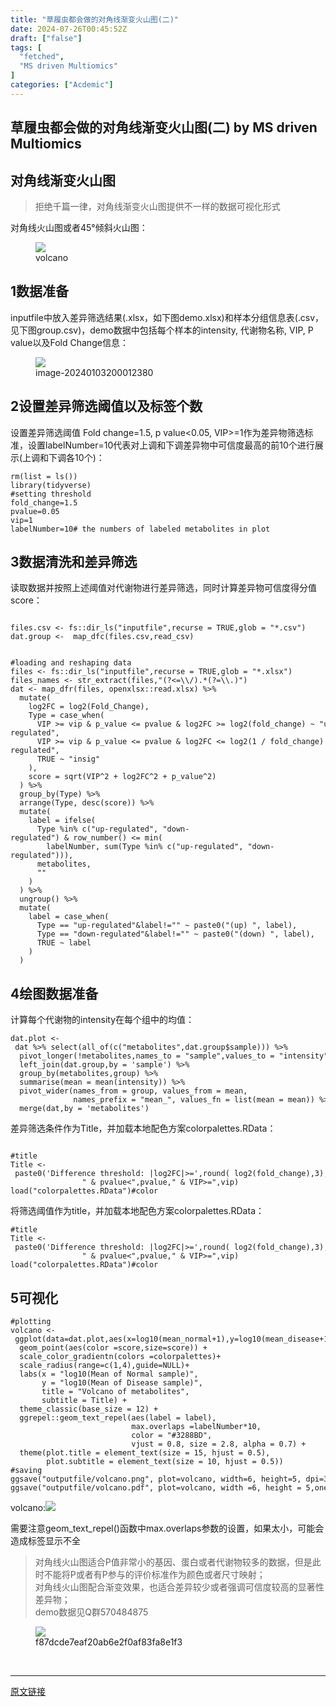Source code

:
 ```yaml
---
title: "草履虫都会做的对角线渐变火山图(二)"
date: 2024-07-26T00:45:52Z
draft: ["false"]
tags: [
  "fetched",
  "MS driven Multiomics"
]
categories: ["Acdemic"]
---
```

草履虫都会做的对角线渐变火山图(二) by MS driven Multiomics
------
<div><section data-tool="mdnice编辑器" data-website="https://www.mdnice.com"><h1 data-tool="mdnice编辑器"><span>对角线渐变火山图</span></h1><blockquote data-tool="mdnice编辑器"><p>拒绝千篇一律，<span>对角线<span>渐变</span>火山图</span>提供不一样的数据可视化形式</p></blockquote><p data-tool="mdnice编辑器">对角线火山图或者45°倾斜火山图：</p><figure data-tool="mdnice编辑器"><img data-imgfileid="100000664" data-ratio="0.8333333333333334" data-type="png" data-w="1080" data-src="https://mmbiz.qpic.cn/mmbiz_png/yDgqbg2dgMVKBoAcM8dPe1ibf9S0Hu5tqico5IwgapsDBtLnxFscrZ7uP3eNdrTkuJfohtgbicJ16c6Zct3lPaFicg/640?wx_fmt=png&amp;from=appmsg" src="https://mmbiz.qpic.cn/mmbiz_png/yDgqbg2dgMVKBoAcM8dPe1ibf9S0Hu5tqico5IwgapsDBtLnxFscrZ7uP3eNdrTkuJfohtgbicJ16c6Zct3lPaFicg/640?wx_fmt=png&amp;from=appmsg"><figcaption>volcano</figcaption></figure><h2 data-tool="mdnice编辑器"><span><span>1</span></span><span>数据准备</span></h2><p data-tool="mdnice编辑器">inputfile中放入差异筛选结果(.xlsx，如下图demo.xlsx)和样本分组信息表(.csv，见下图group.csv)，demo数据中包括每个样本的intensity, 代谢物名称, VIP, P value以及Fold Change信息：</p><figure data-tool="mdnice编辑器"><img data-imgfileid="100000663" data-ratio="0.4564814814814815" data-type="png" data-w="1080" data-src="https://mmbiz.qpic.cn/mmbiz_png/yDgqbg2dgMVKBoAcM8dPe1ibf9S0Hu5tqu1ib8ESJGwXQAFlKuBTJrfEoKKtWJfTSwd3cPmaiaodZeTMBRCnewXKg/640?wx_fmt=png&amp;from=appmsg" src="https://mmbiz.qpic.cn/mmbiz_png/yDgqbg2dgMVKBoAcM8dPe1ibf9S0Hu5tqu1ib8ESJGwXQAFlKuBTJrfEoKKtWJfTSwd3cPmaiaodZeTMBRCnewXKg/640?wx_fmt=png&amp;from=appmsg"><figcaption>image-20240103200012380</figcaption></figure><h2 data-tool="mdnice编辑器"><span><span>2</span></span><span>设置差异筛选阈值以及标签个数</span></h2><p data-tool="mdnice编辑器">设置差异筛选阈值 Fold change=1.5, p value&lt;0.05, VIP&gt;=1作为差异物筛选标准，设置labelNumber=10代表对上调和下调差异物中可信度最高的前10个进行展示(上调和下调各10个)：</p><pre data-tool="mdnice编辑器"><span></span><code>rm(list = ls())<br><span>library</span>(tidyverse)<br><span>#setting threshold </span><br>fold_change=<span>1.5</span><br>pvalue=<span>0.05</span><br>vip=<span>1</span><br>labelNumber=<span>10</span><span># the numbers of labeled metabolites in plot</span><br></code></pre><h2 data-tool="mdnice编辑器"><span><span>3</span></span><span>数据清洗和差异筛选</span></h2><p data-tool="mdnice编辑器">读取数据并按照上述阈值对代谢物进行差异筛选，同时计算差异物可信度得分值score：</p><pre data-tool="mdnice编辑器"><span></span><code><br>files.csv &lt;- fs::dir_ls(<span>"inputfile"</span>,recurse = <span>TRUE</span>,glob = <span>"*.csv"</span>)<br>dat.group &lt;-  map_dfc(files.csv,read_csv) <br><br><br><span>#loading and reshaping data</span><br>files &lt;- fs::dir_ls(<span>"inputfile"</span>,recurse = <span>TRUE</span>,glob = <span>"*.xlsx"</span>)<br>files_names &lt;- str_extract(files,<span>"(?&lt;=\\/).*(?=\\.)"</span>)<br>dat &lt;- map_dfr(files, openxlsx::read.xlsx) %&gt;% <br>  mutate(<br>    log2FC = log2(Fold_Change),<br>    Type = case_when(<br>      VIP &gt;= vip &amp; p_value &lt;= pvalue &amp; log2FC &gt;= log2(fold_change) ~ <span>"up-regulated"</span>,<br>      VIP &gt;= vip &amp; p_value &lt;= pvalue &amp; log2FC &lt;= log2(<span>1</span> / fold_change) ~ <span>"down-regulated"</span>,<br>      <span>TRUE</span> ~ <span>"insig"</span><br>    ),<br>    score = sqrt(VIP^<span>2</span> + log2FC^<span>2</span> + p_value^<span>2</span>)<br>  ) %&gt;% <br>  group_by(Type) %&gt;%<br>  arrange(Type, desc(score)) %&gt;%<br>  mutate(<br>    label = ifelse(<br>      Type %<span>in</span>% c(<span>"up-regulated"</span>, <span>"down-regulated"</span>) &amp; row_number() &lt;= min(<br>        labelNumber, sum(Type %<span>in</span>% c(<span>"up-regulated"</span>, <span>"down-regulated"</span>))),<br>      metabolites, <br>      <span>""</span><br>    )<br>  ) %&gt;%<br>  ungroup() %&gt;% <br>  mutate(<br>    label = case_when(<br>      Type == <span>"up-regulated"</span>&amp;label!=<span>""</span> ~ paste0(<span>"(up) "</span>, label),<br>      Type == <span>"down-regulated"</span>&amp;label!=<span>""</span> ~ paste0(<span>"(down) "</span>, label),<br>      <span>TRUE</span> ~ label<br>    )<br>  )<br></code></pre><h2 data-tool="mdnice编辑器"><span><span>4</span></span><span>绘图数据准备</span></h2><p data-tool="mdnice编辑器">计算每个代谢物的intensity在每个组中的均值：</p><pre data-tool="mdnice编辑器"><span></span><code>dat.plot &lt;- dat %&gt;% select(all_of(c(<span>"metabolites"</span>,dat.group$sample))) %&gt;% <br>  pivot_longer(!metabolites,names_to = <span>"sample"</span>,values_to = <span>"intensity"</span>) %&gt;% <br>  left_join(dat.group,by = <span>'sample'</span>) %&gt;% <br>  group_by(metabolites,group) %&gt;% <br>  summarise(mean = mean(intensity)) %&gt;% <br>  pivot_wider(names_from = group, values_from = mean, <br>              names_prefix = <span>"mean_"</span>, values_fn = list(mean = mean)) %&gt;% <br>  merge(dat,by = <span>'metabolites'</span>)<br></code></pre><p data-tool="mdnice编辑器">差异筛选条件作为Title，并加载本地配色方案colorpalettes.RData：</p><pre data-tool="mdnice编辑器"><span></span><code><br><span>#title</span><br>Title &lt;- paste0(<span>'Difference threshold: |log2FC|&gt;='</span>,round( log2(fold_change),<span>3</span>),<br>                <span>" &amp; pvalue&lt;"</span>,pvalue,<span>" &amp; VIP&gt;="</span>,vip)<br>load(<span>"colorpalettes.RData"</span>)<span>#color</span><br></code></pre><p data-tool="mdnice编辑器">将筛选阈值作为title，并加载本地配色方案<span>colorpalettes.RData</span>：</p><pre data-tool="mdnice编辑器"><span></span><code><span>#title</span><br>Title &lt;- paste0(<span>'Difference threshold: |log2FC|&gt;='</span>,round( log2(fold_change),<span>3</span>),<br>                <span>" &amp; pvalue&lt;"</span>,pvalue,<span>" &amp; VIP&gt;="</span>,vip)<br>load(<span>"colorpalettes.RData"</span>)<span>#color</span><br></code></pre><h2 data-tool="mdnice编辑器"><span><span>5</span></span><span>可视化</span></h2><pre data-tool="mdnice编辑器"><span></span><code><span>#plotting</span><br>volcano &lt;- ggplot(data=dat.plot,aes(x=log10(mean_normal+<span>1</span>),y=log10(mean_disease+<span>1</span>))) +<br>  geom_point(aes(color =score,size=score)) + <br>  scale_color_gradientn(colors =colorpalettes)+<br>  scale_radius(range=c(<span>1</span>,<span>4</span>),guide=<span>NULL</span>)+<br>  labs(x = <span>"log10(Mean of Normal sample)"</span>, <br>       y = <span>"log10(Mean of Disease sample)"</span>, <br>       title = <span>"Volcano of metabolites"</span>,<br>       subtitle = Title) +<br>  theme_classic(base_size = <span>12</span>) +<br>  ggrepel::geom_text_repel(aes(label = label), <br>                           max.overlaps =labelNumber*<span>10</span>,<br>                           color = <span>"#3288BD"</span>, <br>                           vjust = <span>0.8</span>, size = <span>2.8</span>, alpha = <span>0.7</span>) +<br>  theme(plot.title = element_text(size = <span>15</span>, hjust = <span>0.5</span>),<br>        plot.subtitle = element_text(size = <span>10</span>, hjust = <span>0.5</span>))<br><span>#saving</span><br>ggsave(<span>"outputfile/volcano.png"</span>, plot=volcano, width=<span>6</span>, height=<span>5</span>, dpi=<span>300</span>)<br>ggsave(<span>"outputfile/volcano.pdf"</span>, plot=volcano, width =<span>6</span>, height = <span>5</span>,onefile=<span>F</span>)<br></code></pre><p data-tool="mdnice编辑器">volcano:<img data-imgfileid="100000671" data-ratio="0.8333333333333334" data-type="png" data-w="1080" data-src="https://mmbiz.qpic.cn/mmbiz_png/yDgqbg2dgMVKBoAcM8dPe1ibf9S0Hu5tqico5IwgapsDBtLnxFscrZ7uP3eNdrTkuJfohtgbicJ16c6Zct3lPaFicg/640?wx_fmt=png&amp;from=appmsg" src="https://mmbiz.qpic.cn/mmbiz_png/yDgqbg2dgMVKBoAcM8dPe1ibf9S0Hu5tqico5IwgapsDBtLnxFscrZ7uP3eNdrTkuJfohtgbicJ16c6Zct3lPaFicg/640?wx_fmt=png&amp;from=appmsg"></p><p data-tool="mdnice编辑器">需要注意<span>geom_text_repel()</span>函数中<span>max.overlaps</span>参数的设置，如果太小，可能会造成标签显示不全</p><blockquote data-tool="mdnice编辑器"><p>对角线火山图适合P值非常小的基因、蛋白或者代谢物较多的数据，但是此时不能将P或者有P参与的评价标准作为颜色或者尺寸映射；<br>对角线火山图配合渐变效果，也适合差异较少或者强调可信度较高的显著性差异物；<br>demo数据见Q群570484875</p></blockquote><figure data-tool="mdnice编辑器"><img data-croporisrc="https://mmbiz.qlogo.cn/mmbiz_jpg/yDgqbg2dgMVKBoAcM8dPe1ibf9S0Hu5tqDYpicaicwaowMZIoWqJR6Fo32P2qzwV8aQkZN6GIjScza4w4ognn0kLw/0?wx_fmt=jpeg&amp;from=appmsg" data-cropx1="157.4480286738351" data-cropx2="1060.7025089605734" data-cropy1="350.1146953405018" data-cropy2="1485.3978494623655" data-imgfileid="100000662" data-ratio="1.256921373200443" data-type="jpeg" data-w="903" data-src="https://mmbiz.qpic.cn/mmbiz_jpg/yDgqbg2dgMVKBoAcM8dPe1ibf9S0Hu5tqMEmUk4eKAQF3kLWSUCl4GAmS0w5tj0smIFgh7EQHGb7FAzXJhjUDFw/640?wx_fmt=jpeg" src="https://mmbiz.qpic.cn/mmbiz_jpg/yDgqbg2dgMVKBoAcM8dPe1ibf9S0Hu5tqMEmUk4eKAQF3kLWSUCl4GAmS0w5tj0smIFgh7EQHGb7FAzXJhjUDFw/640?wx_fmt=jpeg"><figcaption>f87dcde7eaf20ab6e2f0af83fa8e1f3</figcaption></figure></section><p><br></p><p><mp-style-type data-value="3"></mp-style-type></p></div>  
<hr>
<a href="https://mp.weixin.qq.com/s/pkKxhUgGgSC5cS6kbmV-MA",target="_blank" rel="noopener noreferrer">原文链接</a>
##########
__Exercise requirements__.
Count up the lines in the material above that contain the string "driven", then state that figure alone.

__Answer box__.
2